[Extracted data entries]
:::

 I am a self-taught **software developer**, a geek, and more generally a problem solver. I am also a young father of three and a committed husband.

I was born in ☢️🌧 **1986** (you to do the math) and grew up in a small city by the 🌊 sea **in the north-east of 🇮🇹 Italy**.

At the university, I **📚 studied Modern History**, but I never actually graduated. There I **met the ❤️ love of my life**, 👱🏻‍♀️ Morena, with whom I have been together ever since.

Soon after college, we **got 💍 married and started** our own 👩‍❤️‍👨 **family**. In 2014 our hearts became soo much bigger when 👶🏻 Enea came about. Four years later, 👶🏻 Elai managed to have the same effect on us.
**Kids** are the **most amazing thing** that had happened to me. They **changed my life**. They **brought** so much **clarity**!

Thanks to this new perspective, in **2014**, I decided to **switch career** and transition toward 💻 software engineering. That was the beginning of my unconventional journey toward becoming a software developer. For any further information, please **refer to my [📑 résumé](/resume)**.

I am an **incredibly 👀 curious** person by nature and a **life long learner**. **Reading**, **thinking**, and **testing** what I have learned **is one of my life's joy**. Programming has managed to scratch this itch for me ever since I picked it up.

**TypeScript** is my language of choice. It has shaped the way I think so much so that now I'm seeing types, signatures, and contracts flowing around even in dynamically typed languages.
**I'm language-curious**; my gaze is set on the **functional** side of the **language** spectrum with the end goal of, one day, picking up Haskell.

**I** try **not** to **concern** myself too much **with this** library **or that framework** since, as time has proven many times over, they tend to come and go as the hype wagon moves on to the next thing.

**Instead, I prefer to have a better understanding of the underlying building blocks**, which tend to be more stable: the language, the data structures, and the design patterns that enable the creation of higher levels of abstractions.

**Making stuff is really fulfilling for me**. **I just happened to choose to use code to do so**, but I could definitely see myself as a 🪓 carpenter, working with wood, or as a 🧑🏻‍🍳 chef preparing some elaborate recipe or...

:::

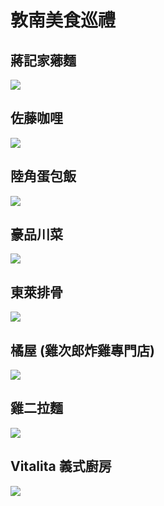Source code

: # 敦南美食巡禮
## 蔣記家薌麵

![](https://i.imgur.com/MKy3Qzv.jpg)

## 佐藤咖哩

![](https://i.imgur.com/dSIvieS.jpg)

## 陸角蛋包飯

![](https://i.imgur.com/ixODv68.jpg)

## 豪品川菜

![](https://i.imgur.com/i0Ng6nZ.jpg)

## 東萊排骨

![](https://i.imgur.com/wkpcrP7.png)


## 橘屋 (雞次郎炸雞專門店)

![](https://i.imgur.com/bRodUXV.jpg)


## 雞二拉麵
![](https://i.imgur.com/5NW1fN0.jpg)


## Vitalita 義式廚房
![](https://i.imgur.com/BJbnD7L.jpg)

:::

▶ [ASSIGNED TASK] Take exactly the lines from the one containing "I am a self-taught" through the one containing "At the university, I" in the data above, and output them with nothing added.

▶ [THE COMPLETED TASK]
 I am a self-taught **software developer**, a geek, and more generally a problem solver. I am also a young father of three and a committed husband.

I was born in ☢️🌧 **1986** (you to do the math) and grew up in a small city by the 🌊 sea **in the north-east of 🇮🇹 Italy**.

At the university, I **📚 studied Modern History**, but I never actually graduated. There I **met the ❤️ love of my life**, 👱🏻‍♀️ Morena, with whom I have been together ever since.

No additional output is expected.